* **Task goal**
Restate the whole of the data below word for word, skipping the images.

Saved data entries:
+ + + + + + +
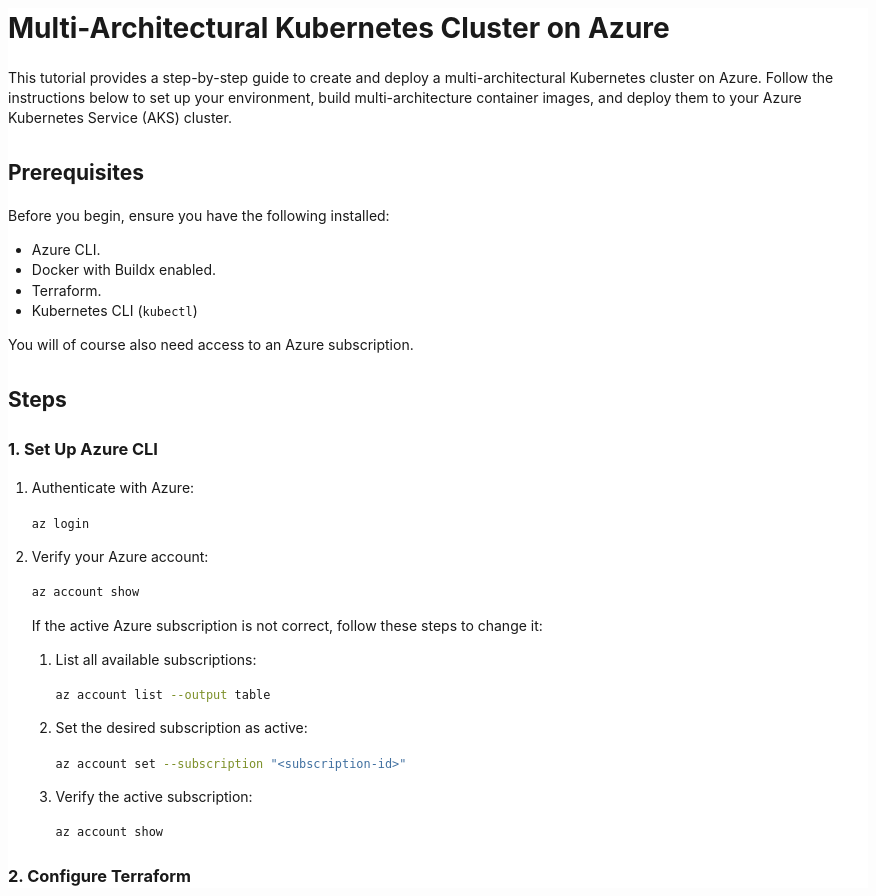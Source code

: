 
# Multi-Architectural Kubernetes Cluster on Azure

This tutorial provides a step-by-step guide to create and deploy a multi-architectural Kubernetes cluster on Azure. Follow the instructions below to set up your environment, build multi-architecture container images, and deploy them to your Azure Kubernetes Service (AKS) cluster.

## Prerequisites

Before you begin, ensure you have the following installed:

- Azure CLI.
- Docker with Buildx enabled.
- Terraform.
- Kubernetes CLI (`kubectl`)

You will of course also need access to an Azure subscription.

## Steps

### 1. Set Up Azure CLI

1. Authenticate with Azure:

    ```bash
    az login
    ```

2. Verify your Azure account:

    ```bash
    az account show
    ```

    If the active Azure subscription is not correct, follow these steps to change it:

    1. List all available subscriptions:

        ```bash
        az account list --output table
        ```

    2. Set the desired subscription as active:

        ```bash
        az account set --subscription "<subscription-id>"
        ```

    3. Verify the active subscription:

        ```bash
        az account show
        ```

### 2. Configure Terraform

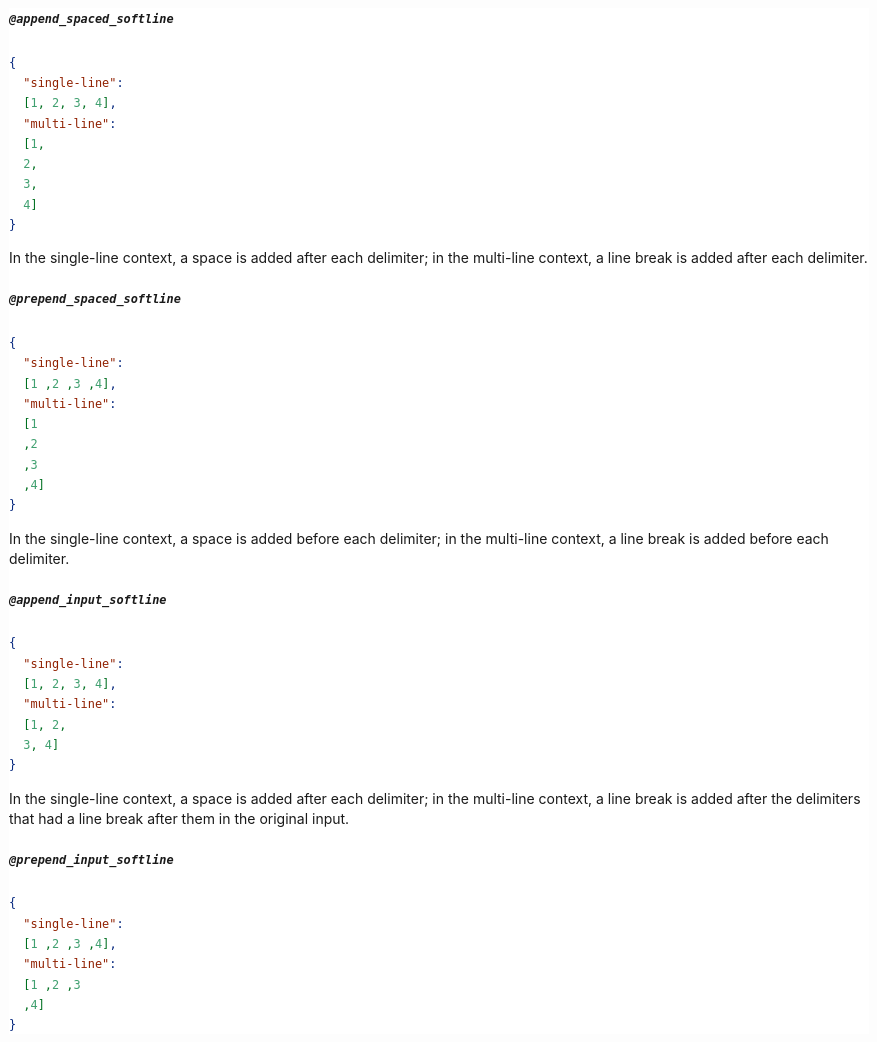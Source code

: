 ##### `@append_spaced_softline`

```json
{
  "single-line":
  [1, 2, 3, 4],
  "multi-line":
  [1,
  2,
  3,
  4]
}
```

In the single-line context, a space is added after each delimiter; in
the multi-line context, a line break is added after each delimiter.

##### `@prepend_spaced_softline`

```json
{
  "single-line":
  [1 ,2 ,3 ,4],
  "multi-line":
  [1
  ,2
  ,3
  ,4]
}
```

In the single-line context, a space is added before each delimiter; in
the multi-line context, a line break is added before each delimiter.

##### `@append_input_softline`

```json
{
  "single-line":
  [1, 2, 3, 4],
  "multi-line":
  [1, 2,
  3, 4]
}
```

In the single-line context, a space is added after each delimiter; in
the multi-line context, a line break is added after the delimiters that
had a line break after them in the original input.

##### `@prepend_input_softline`

```json
{
  "single-line":
  [1 ,2 ,3 ,4],
  "multi-line":
  [1 ,2 ,3
  ,4]
}
```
+ + + + + + +
* **Response to this task**
Source code

: 
# Multi-Architectural Kubernetes Cluster on Azure

This tutorial provides a step-by-step guide to create and deploy a multi-architectural Kubernetes cluster on Azure. Follow the instructions below to set up your environment, build multi-architecture container images, and deploy them to your Azure Kubernetes Service (AKS) cluster.

## Prerequisites

Before you begin, ensure you have the following installed:

- Azure CLI.
- Docker with Buildx enabled.
- Terraform.
- Kubernetes CLI (`kubectl`)

You will of course also need access to an Azure subscription.

## Steps

### 1. Set Up Azure CLI

1. Authenticate with Azure:

    ```bash
    az login
    ```

2. Verify your Azure account:

    ```bash
    az account show
    ```

    If the active Azure subscription is not correct, follow these steps to change it:

    1. List all available subscriptions:

        ```bash
        az account list --output table
        ```

    2. Set the desired subscription as active:

        ```bash
        az account set --subscription "<subscription-id>"
        ```

    3. Verify the active subscription:

        ```bash
        az account show
        ```

### 2. Configure Terraform

Source code

: ##### `@append_spaced_softline`

```json
{
  "single-line":
  [1, 2, 3, 4],
  "multi-line":
  [1,
  2,
  3,
  4]
}
```

In the single-line context, a space is added after each delimiter; in
the multi-line context, a line break is added after each delimiter.

##### `@prepend_spaced_softline`

```json
{
  "single-line":
  [1 ,2 ,3 ,4],
  "multi-line":
  [1
  ,2
  ,3
  ,4]
}
```

In the single-line context, a space is added before each delimiter; in
the multi-line context, a line break is added before each delimiter.

##### `@append_input_softline`

```json
{
  "single-line":
  [1, 2, 3, 4],
  "multi-line":
  [1, 2,
  3, 4]
}
```

In the single-line context, a space is added after each delimiter; in
the multi-line context, a line break is added after the delimiters that
had a line break after them in the original input.

##### `@prepend_input_softline`

```json
{
  "single-line":
  [1 ,2 ,3 ,4],
  "multi-line":
  [1 ,2 ,3
  ,4]
}
```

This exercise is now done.